Problem requirements: Where a line in the records below includes "youtube", pull that line out.

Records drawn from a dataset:
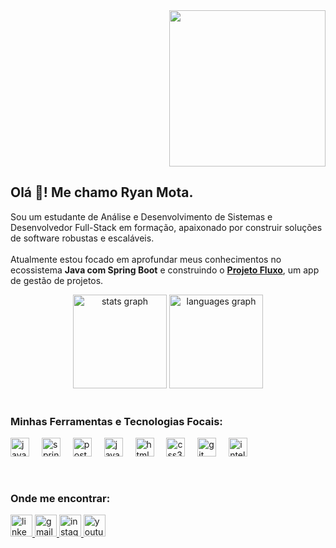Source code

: <!-- O GIF flutuando à direita dá um visual mais dinâmico ao lado do texto -->
<div align="right">
  <img height="250" src="https://media0.giphy.com/media/v1.Y2lkPTc5MGI3NjExeDJwNDlybHN2NWR1azB5YTB3NWJ6a2VxNXViNXM0b25zZ2R4dmwwZSZlcD12MV9pbnRlcm5hbF9naWZfYnlfaWQmY3Q9Zw/kluzPOxBzGk4U/giphy.gif"  />
</div>

<!-- Texto de apresentação mais direto e profissional -->
<h2 align="left">Olá 👋! Me chamo Ryan Mota.</h2>

<p align="left">
  Sou um estudante de Análise e Desenvolvimento de Sistemas e Desenvolvedor Full-Stack em formação, apaixonado por construir soluções de software robustas e escaláveis.
  <br><br>
  Atualmente estou focado em aprofundar meus conhecimentos no ecossistema <strong>Java com Spring Boot</strong> e construindo o <strong><a href="https://github.com/Motak7/projeto-fluxo">Projeto Fluxo</a></strong>, um app de gestão de projetos.
</p>

<!-- GitHub Stats com a correção do "count_private" aplicada -->
<div align="center">
  <img src="https://github-readme-stats.vercel.app/api?username=Motak7&show_icons=true&include_all_commits=true&count_private=false&theme=dracula&locale=pt-br&hide_border=false" height="150" alt="stats graph" />
  <img src="https://github-readme-stats.vercel.app/api/top-langs?username=Motak7&locale=pt-br&layout=compact&card_width=320&langs_count=5&theme=dracula&hide_border=false" height="150" alt="languages graph" />
</div>

<br>

<!-- Seção de tecnologias focada no nosso plano de batalha atual -->
<div align="left">
  <h3>Minhas Ferramentas e Tecnologias Focais:</h3>
  <p>
    <img src="https://cdn.jsdelivr.net/gh/devicons/devicon/icons/java/java-original.svg" height="30" alt="java logo" />
    <img width="12" />
    <img src="https://cdn.jsdelivr.net/gh/devicons/devicon/icons/spring/spring-original.svg" height="30" alt="spring logo" />
    <img width="12" />
    <img src="https://cdn.jsdelivr.net/gh/devicons/devicon/icons/postgresql/postgresql-original.svg" height="30" alt="postgresql logo" />
    <img width="12" />
    <img src="https://cdn.jsdelivr.net/gh/devicons/devicon/icons/javascript/javascript-original.svg" height="30" alt="javascript logo" />
    <img width="12" />
    <img src="https://cdn.jsdelivr.net/gh/devicons/devicon/icons/html5/html5-original.svg" height="30" alt="html5 logo" />
    <img width="12" />
    <img src="https://cdn.jsdelivr.net/gh/devicons/devicon/icons/css3/css3-original.svg" height="30" alt="css3 logo" />
    <img width="12" />
    <img src="https://cdn.jsdelivr.net/gh/devicons/devicon/icons/git/git-original.svg" height="30" alt="git logo" />
    <img width="12" />
    <img src="https://cdn.jsdelivr.net/gh/devicons/devicon/icons/intellij/intellij-original.svg" height="30" alt="intellij logo" />
  </p>
</div>

<br>

<!-- Seção de contatos organizada -->
<div align="left">
  <h3>Onde me encontrar:</h3>
  <p>
    <a href="https://www.linkedin.com/in/ryan-mota-28ba171b1/" target="_blank">
      <img src="https://img.shields.io/static/v1?message=LinkedIn&logo=linkedin&label=&color=0077B5&logoColor=white&labelColor=&style=for-the-badge" height="35" alt="linkedin logo" />
    </a>
    <a href="mailto:ryan.tupina@gmail.com" target="_blank">
      <img src="https://img.shields.io/static/v1?message=Gmail&logo=gmail&label=&color=D14836&logoColor=white&labelColor=&style=for-the-badge" height="35" alt="gmail logo" />
    </a>
    <a href="https://www.instagram.com/ryanmotak?igsh=MTBxdTJkbWhibWxlZw%3D%3D&utm_source=qr" target="_blank">
      <img src="https://img.shields.io/static/v1?message=Instagram&logo=instagram&label=&color=E4405F&logoColor=white&labelColor=&style=for-the-badge" height="35" alt="instagram logo" />
    </a>
    <a href="https://www.youtube.com/@DevMotak" target="_blank">
      <img src="https://img.shields.io/static/v1?message=Youtube&logo=youtube&label=&color=FF0000&logoColor=white&labelColor=&style=for-the-badge" height="35" alt="youtube logo" />
    </a>
  </p>
</div>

Answer:
    <a href="https://www.youtube.com/@DevMotak" target="_blank">
      <img src="https://img.shields.io/static/v1?message=Youtube&logo=youtube&label=&color=FF0000&logoColor=white&labelColor=&style=for-the-badge" height="35" alt="youtube logo" />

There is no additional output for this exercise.